充電ケーブルを外してクルマに乗り込み、スタートボタンを押す。エコドライブモニターのUIは、3代目プリウスとほぼ同じであるが、エネルギーモニターのバッテリーアイコンの横には「EV走行可能距離」が加えられている。フル充電なので、走行可能距離23.4kmと表示されていた。

プリウス・プラグインハイブリッドの走りは、3代目プリウスの「EVモード」そのものだ。アクセルを踏めばスルスルと動きだし、スムーズに加速していく。それもそのはずで、同車のモーターやハイブリッドシステムは3代目プリウスのものを使っている。走らせた感覚は、まったくの「プリウスの走り」である。

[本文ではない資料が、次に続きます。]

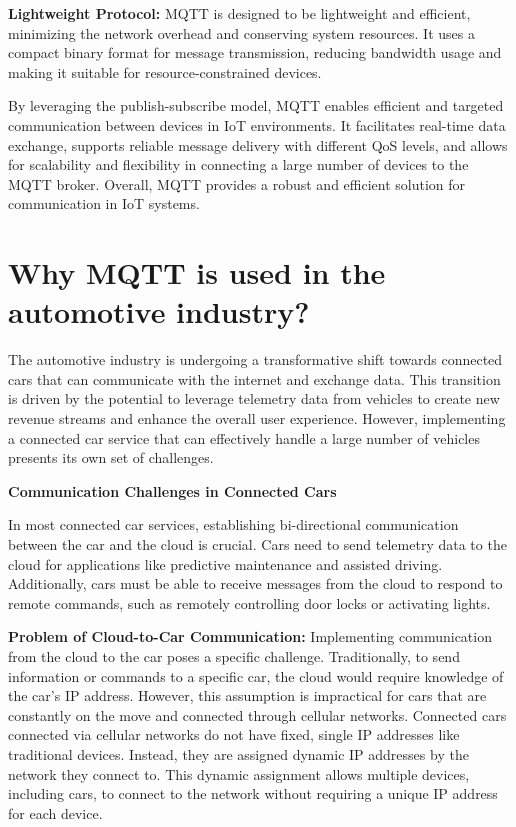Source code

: \documentclass[
12pt,
oneside, 
onehalfspacing, 
nolistspacing, 
parskip, 
chapterinoneline, 
]{AASTCOMPUTER}
\begin{document}
\textbf{Lightweight Protocol:} MQTT is designed to be lightweight and efficient, minimizing the network overhead and conserving system resources. It uses a compact binary format for message transmission, reducing bandwidth usage and making it suitable for resource-constrained devices.

By leveraging the publish-subscribe model, MQTT enables efficient and targeted communication between devices in IoT environments. It facilitates real-time data exchange, supports reliable message delivery with different QoS levels, and allows for scalability and flexibility in connecting a large number of devices to the MQTT broker. Overall, MQTT provides a robust and efficient solution for communication in IoT systems.

\section{Why MQTT is used in the automotive industry?}
The automotive industry is undergoing a transformative shift towards connected cars that can communicate with the internet and exchange data. This transition is driven by the potential to leverage telemetry data from vehicles to create new revenue streams and enhance the overall user experience. However, implementing a connected car service that can effectively handle a large number of vehicles presents its own set of challenges.

\textbf{Communication Challenges in Connected Cars}

In most connected car services, establishing bi-directional communication between the car and the cloud is crucial. Cars need to send telemetry data to the cloud for applications like predictive maintenance and assisted driving. Additionally, cars must be able to receive messages from the cloud to respond to remote commands, such as remotely controlling door locks or activating lights.

\textbf{Problem of Cloud-to-Car Communication:}
Implementing communication from the cloud to the car poses a specific challenge. Traditionally, to send information or commands to a specific car, the cloud would require knowledge of the car's IP address. However, this assumption is impractical for cars that are constantly on the move and connected through cellular networks. Connected cars connected via cellular networks do not have fixed, single IP addresses like traditional devices. Instead, they are assigned dynamic IP addresses by the network they connect to. This dynamic assignment allows multiple devices, including cars, to connect to the network without requiring a unique IP address for each device.
\end{document}
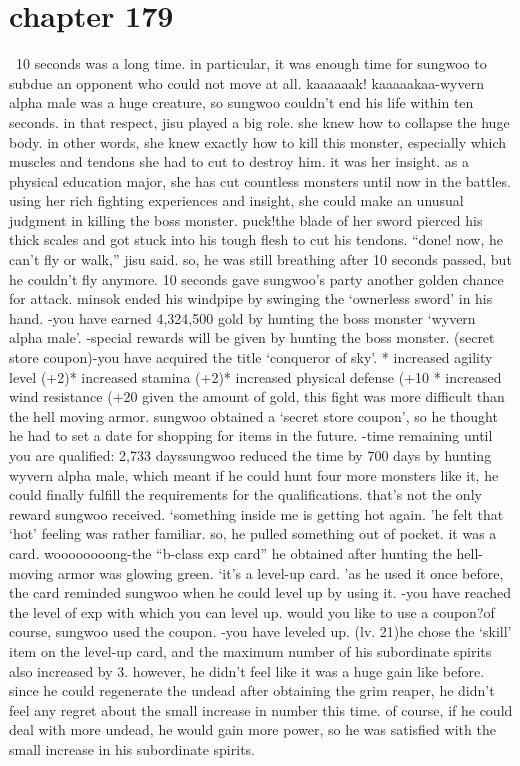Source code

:\section{chapter 179}






 10 seconds was a long time.
 in particular, it was enough time for sungwoo to subdue an opponent who could not move at all.
kaaaaaak! kaaaaakaa-wyvern alpha male was a huge creature, so sungwoo couldn’t end his life within ten seconds.
 in that respect, jisu played a big role.
she knew how to collapse the huge body.
 in other words, she knew exactly how to kill this monster, especially which muscles and tendons she had to cut to destroy him.
it was her insight.
 as a physical education major, she has cut countless monsters until now in the battles.
 using her rich fighting experiences and insight, she could make an unusual judgment in killing the boss monster.
puck!the blade of her sword pierced his thick scales and got stuck into his tough flesh to cut his tendons.
“done! now, he can’t fly or walk,” jisu said.
so, he was still breathing after 10 seconds passed, but he couldn’t fly anymore.
10 seconds gave sungwoo’s party another golden chance for attack.
 minsok ended his windpipe by swinging the ‘ownerless sword’ in his hand.
-you have earned 4,324,500 gold by hunting the boss monster ‘wyvern alpha male’.
-special rewards will be given by hunting the boss monster.
 (secret store coupon)-you have acquired the title ‘conqueror of sky’.
* increased agility level (+2)* increased stamina (+2)* increased physical defense (+10%
* increased wind resistance (+20%
 given the amount of gold, this fight was more difficult than the hell moving armor.
sungwoo obtained a ‘secret store coupon’, so he thought he had to set a date for shopping for items in the future.
-time remaining until you are qualified: 2,733 dayssungwoo reduced the time by 700 days by hunting wyvern alpha male, which meant if he could hunt four more monsters like it, he could finally fulfill the requirements for the qualifications.
that’s not the only reward sungwoo received.
‘something inside me is getting hot again.
’he felt that ‘hot’ feeling was rather familiar.
 so, he pulled something out of pocket.
 it was a card.
woooooooong-the “b-class exp card” he obtained after hunting the hell-moving armor was glowing green.
‘it’s a level-up card.
’as he used it once before, the card reminded sungwoo when he could level up by using it.
-you have reached the level of exp with which you can level up.
 would you like to use a coupon?of course, sungwoo used the coupon.
-you have leveled up.
 (lv.
 21)he chose the ‘skill’ item on the level-up card, and the maximum number of his subordinate spirits also increased by 3.
however, he didn’t feel like it was a huge gain like before.
 since he could regenerate the undead after obtaining the grim reaper, he didn’t feel any regret about the small increase in number this time.
 of course, if he could deal with more undead, he would gain more power, so he was satisfied with the small increase in his subordinate spirits.

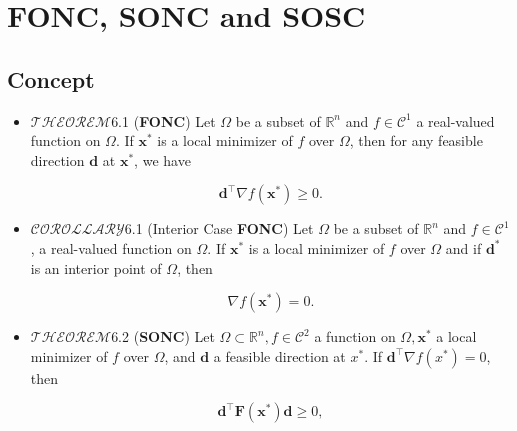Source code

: \section{FONC, SONC and SOSC}

\subsection{Concept}

\begin{itemize}
	\item \(\mathscr{THEOREM}\)6.1 (\textbf{FONC}) Let \(\Omega\) be a subset of \(\mathbb{R}^{n}\) and \(f \in \mathcal{C}^{1}\) a real-valued function on \(\Omega\). If \(\boldsymbol{x}^{*}\) is a local minimizer of \(f\) over \(\Omega\), then for any feasible direction \(\boldsymbol{d}\) at \(\boldsymbol{x}^{*}\), we have
	
	\begin{equation*}
		\boldsymbol{d}^{\top} \nabla f\left(\boldsymbol{x}^{*}\right) \geq 0.
	\end{equation*}

	\item \(\mathscr{COROLLARY}\)6.1 (Interior Case \textbf{FONC}) Let \(\Omega\) be a subset of \(\mathbb{R}^{n}\) and \(f \in \mathcal{C}^{1}\), a real-valued function on \(\Omega\). If \(\boldsymbol{x}^{*}\) is a local minimizer of \(f\) over \(\Omega\) and if \(\boldsymbol{d}^{*}\) is an interior point of \(\Omega\), then
	
	\begin{equation*}
		\nabla f\left(\boldsymbol{x}^{*}\right)=0 .
	\end{equation*}

	\item \(\mathscr{THEOREM}\)6.2 (\textbf{SONC}) Let \(\Omega \subset \mathbb{R}^{n}, f \in \mathcal{C}^{2}\) a function on \(\Omega, \boldsymbol{x}^{*}\) a local minimizer of \(f\) over \(\Omega\), and \(\boldsymbol{d}\) a feasible direction at \(x^{*}\). If \(\boldsymbol{d}^{\top} \nabla f\left(x^{*}\right)=0\), then
	
	\begin{equation*}
		\boldsymbol{d}^{\top} \boldsymbol{F} \left(\boldsymbol{x}^{*}\right) \boldsymbol{d} \geq 0,
	\end{equation*}
	

\end{itemize}

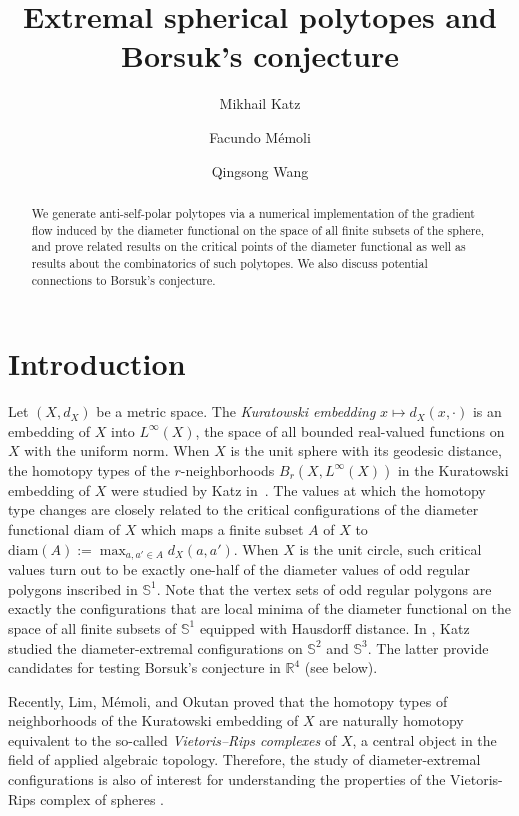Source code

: \documentclass[12pt]{amsart}
\title{Extremal spherical polytopes and Borsuk's conjecture}
\date{}
\author{Mikhail  Katz}
\author{Facundo M\'emoli}
\author{Qingsong Wang}
\theoremstyle{plain}
\newcommand{\R}{\mathbb{R}}
\newcommand{\Sp}{\mathbb{S}}
\newcommand{\diam}{\mathrm{diam}}
\numberwithin{equation}{section}
\begin{document}
\maketitle



\begin{abstract}
We generate anti-self-polar polytopes via a numerical implementation of the gradient flow induced by the diameter functional on the space of all finite subsets of the sphere, and prove related results on the critical points of the diameter functional as well as results about the combinatorics of such polytopes. We also discuss potential connections to Borsuk's conjecture.

\end{abstract}


\tableofcontents

\section{Introduction}



Let $(X, d_X)$ be a metric space.  The \emph{Kuratowski embedding} $x
\mapsto d_X(x, \cdot)$ is an embedding of $X$ into $L^{\infty}(X)$,
the space of all bounded real-valued functions on $X$ with the uniform
norm.  When $X$ is the unit sphere with its geodesic distance, the
homotopy types of the $r$-neighborhoods $B_r(X, L^{\infty}(X))$ in the
Kuratowski embedding of $X$ were studied by Katz
in~\cite{katz1991neighborhoods}.  The values at which the homotopy
type changes are closely related to the critical configurations of the
diameter functional $\diam$ of $X$ which maps a finite subset $A$ of
$X$ to $\diam(A):=\max_{a,a'\in A}d_X(a,a')$.  When $X$ is the unit
circle, such critical values turn out to be exactly one-half of the
diameter values of odd regular polygons inscribed in $\Sp^1$.  Note
that the vertex sets of odd regular polygons are exactly the
configurations that are local minima of the diameter functional on the
{space of all finite subsets of $\Sp^1$ equipped with Hausdorff
  distance}.  In \cite{katz1989diameter}, Katz studied the
diameter-extremal configurations on $\Sp^2$ and $\Sp^3$.  The latter
provide candidates for testing Borsuk's conjecture in $\R^4$ (see
below).

Recently, Lim, M\'{e}moli, and Okutan
\cite[Theorem~5]{lim2020vietoris} proved that the homotopy types of
neighborhoods of the Kuratowski embedding of $X$ are naturally
homotopy equivalent to the so-called \emph{Vietoris--Rips complexes}
of $X$, a central object in the field of applied algebraic topology.
Therefore, the study of diameter-extremal configurations is also of
interest for understanding the properties of the Vietoris-Rips complex
of spheres \cite{adams-s1,adams-ot}.
\end{document}
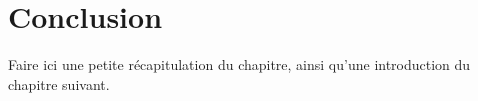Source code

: \begin{spacing}{1.2}
\begin{itemize}
\end{itemize}
 
\section*{Conclusion}
Faire ici une petite récapitulation du chapitre, ainsi qu'une introduction du chapitre suivant.





\end{spacing}
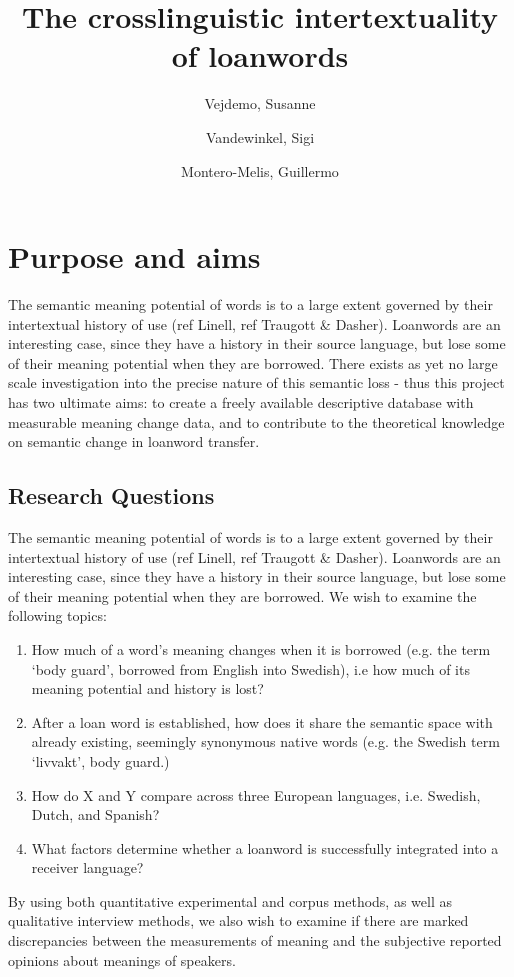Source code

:\documentclass[a4paper]{article}
\title{The crosslinguistic intertextuality of loanwords}
\author{Vejdemo, Susanne \and Vandewinkel, Sigi \and Montero-Melis, Guillermo}
\begin{document}
\maketitle
\thispagestyle{fancy} %

\section{Purpose and aims}
The semantic meaning potential of words is to a large extent governed by their intertextual history of use (ref Linell, ref Traugott \& Dasher).
Loanwords are an interesting case, since they have a history in their source language, but lose some of their meaning potential when they are borrowed.
There exists as yet no large scale investigation into the precise nature of this semantic loss - thus this project has two ultimate aims: to create a freely available descriptive database with measurable meaning change data, and to contribute to the theoretical knowledge on semantic change in loanword transfer.

\subsection{Research Questions}
The semantic meaning potential of words is to a large extent governed by their intertextual history of use (ref Linell, ref Traugott \& Dasher).
Loanwords are an interesting case, since they have a history in their source language, but lose some of their meaning potential when they are borrowed.
We wish to examine the following topics:
%
\begin{enumerate}
	\item  How much of a word's meaning changes when it is borrowed (e.g. the term `body guard', borrowed from English into Swedish), i.e how much of its meaning potential and history is lost?
	\item  After a loan word is established, how does it share the semantic space with already existing, seemingly synonymous native words (e.g. the Swedish term `livvakt', body guard.)
	\item How do X and Y compare across three European languages, i.e. Swedish, Dutch, and Spanish?
	\item What factors determine whether a loanword is successfully integrated into a receiver language?
\end{enumerate}
%
By using both quantitative experimental and corpus methods, as well as qualitative interview methods, we also wish to examine if there are marked discrepancies between the measurements of meaning and the subjective reported opinions about meanings of speakers.
\end{document}
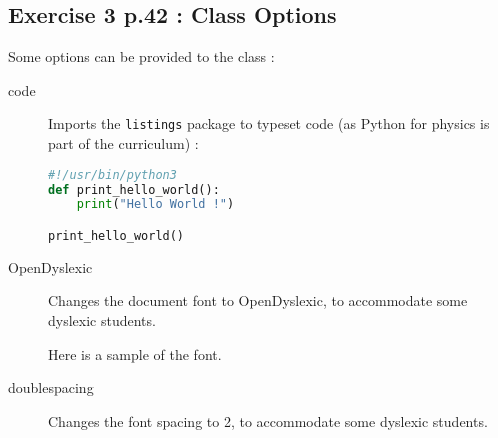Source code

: \documentclass[code]{HSP-AnswerSheet}
\begin{document}
\begin{multicols*}{2}
		\subsection*{Exercise 3 p.42 : Class Options}
		Some options can be provided to the class :
		\begin{description}
			\item[code] Imports the \verb|listings| package to typeset code (as Python for physics is part of the curriculum) :
			\begin{lstlisting}[language=Python]
#!/usr/bin/python3
def print_hello_world():
	print("Hello World !")

print_hello_world()
			\end{lstlisting}
		\item[OpenDyslexic] Changes the document font to OpenDyslexic, to accommodate some dyslexic students.
		
		{ Here is a sample of the font.}
		
		\item[doublespacing] Changes the font spacing to 2, to accommodate some dyslexic students.
		\end{description}
		
	\end{multicols*}
\end{document}
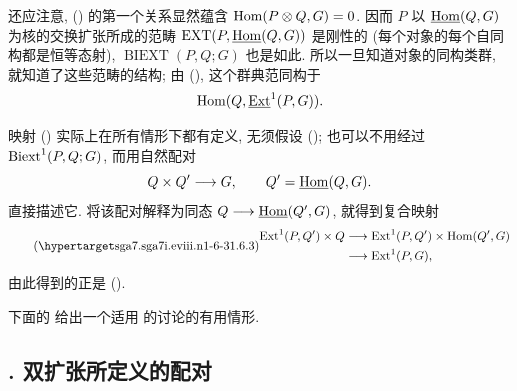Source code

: 还应注意, () 的第一个关系显然蕴含 $\Hom(P\otimes Q,G)=0$. 因而 $P$ 以 $\uHom(Q,G)$ 为核的交换扩张所成的范畴 $\operatorname{EXT}(P,\uHom(Q,G))$ 是刚性的 (每个对象的每个自同构都是恒等态射), $\operatorname{BIEXT}(P,Q;G)$ 也是如此. 所以一旦知道对象的同构类群, 就知道了这些范畴的结构; 由 (), 这个群典范同构于
\[
 \Hom(Q,\uExt^1(P,G)).
\]

映射 () 实际上在所有情形下都有定义, 无须假设 (); 也可以不用经过 $\Biext^1(P,Q;G)$, 而用自然配对
\[
 Q\times Q'\longrightarrow G,
\qquad Q'=\uHom(Q,G).
\]
直接描述它. 将该配对解释为同态 $Q\longrightarrow\uHom(Q',G)$, 就得到复合映射
\begin{equation}\tag{\SGARefTarget{sga7.sga7i.eviii.n1-6-3}{1.6.3}}
\begin{split}
 \Ext^1(P,Q')\times Q
 &\longrightarrow
 \Ext^1(P,Q')\times\Hom(Q',G)\\
 &\longrightarrow
 \Ext^1(P,G),
\end{split}
\end{equation}
由此得到的正是 ().

下面的  给出一个适用  的讨论的有用情形.



\subsection*{. 双扩张所定义的配对}

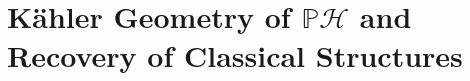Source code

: \chapter{Kähler Geometry of $\mathbb{P}\mathcal{H}$ and Recovery of Classical Structures}
\label{cap:kahler}
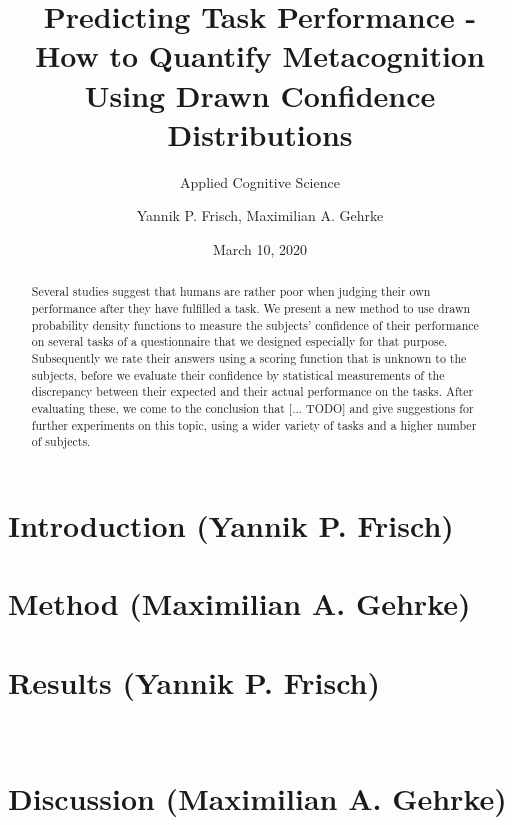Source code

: \documentclass[
pdfa=false,  %
color=9c,
logo=body,
class=article,
marginpar=false,
logofile=../logos/tuda_logo.pdf
]{tudapub}
\author{Yannik P. Frisch, Maximilian A. Gehrke}
\title{Predicting Task Performance - How to Quantify Metacognition Using Drawn Confidence Distributions}
\date{March 10, 2020}
\subtitle{Applied Cognitive Science}
\begin{document}
\maketitle

\begin{abstract}
	Several studies suggest that humans are rather poor when judging their own performance after they have fulfilled a task. We present a new method to use drawn probability density functions to measure the subjects' confidence of their performance on several tasks of a questionnaire that we designed especially for that purpose. Subsequently we rate their answers using a scoring function that is unknown to the subjects, before we evaluate their confidence by statistical measurements of the discrepancy between their expected and their actual performance on the tasks. After evaluating these, we come to the conclusion that [... TODO] and give suggestions for further experiments on this topic, using a wider variety of tasks and a higher number of subjects.
\end{abstract}

\section{Introduction (Yannik P. Frisch)}
	\label{sec:introduction}
	
	
\section{Method (Maximilian A. Gehrke)}
	\label{sec:method}
	
	
\section{Results (Yannik P. Frisch)}
	\label{sec:results}
	
	

\newpage
~
\newpage
~
\newpage
~
\newpage
~
\newpage
\section{Discussion (Maximilian A. Gehrke)}
	\label{sec:discussion}
	


{}

\end{document}
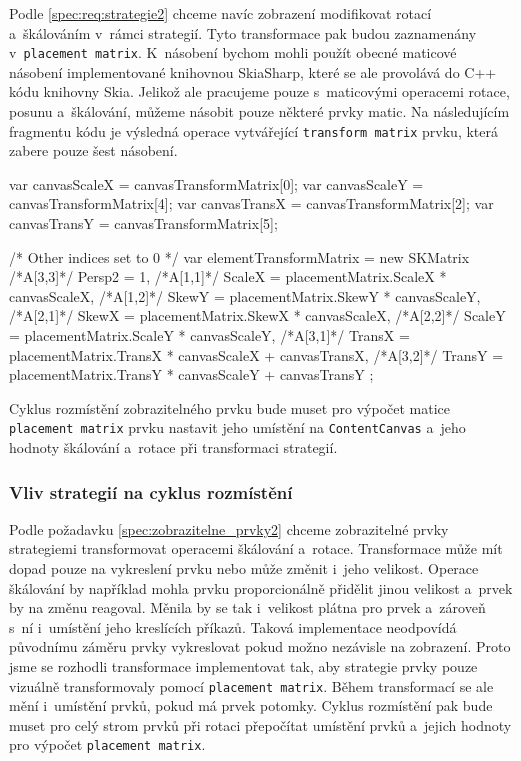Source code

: \newpage
Podle \ref{spec:req:strategie2} chceme navíc zobrazení modifikovat rotací a~škálováním v~rámci strategií. Tyto transformace pak budou zaznamenány v~\texttt{placement matrix}. \linebreak K~násobení bychom mohli použít obecné maticové násobení implementované knihovnou SkiaSharp, které se ale provolává do C++ kódu knihovny Skia. Jelikož ale pracujeme pouze s~maticovými operacemi rotace, posunu a~škálování, můžeme násobit pouze některé prvky matic. Na následujícím fragmentu kódu je výsledná operace vytvářející \texttt{transform matrix} prvku, která zabere pouze šest násobení. 

\begin{csharpcode}
var canvasScaleX = canvasTransformMatrix[0]; 
var canvasScaleY = canvasTransformMatrix[4];
var canvasTransX = canvasTransformMatrix[2];
var canvasTransY = canvasTransformMatrix[5];

/* Other indices set to 0 */
var elementTransformMatrix = new SKMatrix { 
	/*A[3,3]*/ Persp2 = 1,
	/*A[1,1]*/ ScaleX = placementMatrix.ScaleX * canvasScaleX,
	/*A[1,2]*/ SkewY = placementMatrix.SkewY * canvasScaleY,
	/*A[2,1]*/ SkewX = placementMatrix.SkewX * canvasScaleX,
	/*A[2,2]*/ ScaleY = placementMatrix.ScaleY * canvasScaleY,
	/*A[3,1]*/ TransX = placementMatrix.TransX * canvasScaleX 
					    + canvasTransX,
	/*A[3,2]*/ TransY = placementMatrix.TransY * canvasScaleY 
						+ canvasTransY
};
\end{csharpcode}

Cyklus rozmístění zobrazitelného prvku bude muset pro výpočet matice \linebreak \texttt{placement matrix} prvku nastavit jeho umístění na \texttt{ContentCanvas} a~jeho hodnoty škálování a~rotace při transformaci strategií.

\subsubsection*{Vliv strategií na cyklus rozmístění}
Podle požadavku \ref{spec:zobrazitelne_prvky2} chceme zobrazitelné prvky strategiemi transformovat operacemi škálování a~rotace. Transformace může mít dopad pouze na vykreslení prvku nebo může změnit i~jeho velikost. Operace škálování by například mohla prvku proporcionálně přidělit jinou velikost a~prvek by na změnu reagoval. Měnila by se tak i~velikost plátna pro prvek a~zároveň s~ní i~umístění jeho kreslících příkazů. Taková implementace neodpovídá původnímu záměru prvky vykreslovat pokud možno nezávisle na zobrazení. Proto jsme se rozhodli transformace implementovat tak, aby strategie prvky pouze vizuálně transformovaly pomocí \texttt{placement matrix}. Během transformací se ale mění i~umístění prvků, pokud má prvek potomky. Cyklus rozmístění pak bude muset pro celý strom prvků při rotaci přepočítat umístění prvků a~jejich hodnoty pro výpočet \texttt{placement matrix}.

一方で、両者の違いが現れるのは、60km/hを超えてから。プリウス・プラグインハイブリッドでは100km/hまでEVモードで走れるため、首都高速に入って制限速度にあわせて流れに乗っても、エンジンはかからない。開発者によると「加速時など必要な出力がモーターだけだと不足すると判断すれば、(システム側が)100km/h未満でもエンジンはかかる」とのことだが、筆者が空いている首都高を走ったかぎりでは、一度としてエンジンはかからなかった。

プリウスなどハイブリッドカーに慣れると、急加速・急減速を避けてスムーズな運転をするクセが身につくが、そういったスムーズな運転すれば、100km/h未満でエンジンがかかることはほとんどなさそうだ。また、フル充電からEVモードのみで走っていても、バッテリーがみるみる減っていくという感じはなかった。都内の走行パターンだと回生ブレーキによるエネルギー回収も積極的に行われるため、EV走行の目安である航続距離23.4km以上に走れるケースもありそうだ。

結果として、筆者がお台場に到着したときのEV走行比率は100%。燃費は99.9km(エンジンを一切使わなかったので)というスコアを叩きだした。これは別に筆者が過度にエコドライブをしたわけではない。プリウスに慣れたオーナーならば、おそらく似たような結果になっただろう。その点でプリウス・プラグインハイブリッドは、極めて完成度が高い。プリウスをちょっと改良しただけで、ここまで“ほぼEV”なクルマになってしまうというのは、あらためて驚きである。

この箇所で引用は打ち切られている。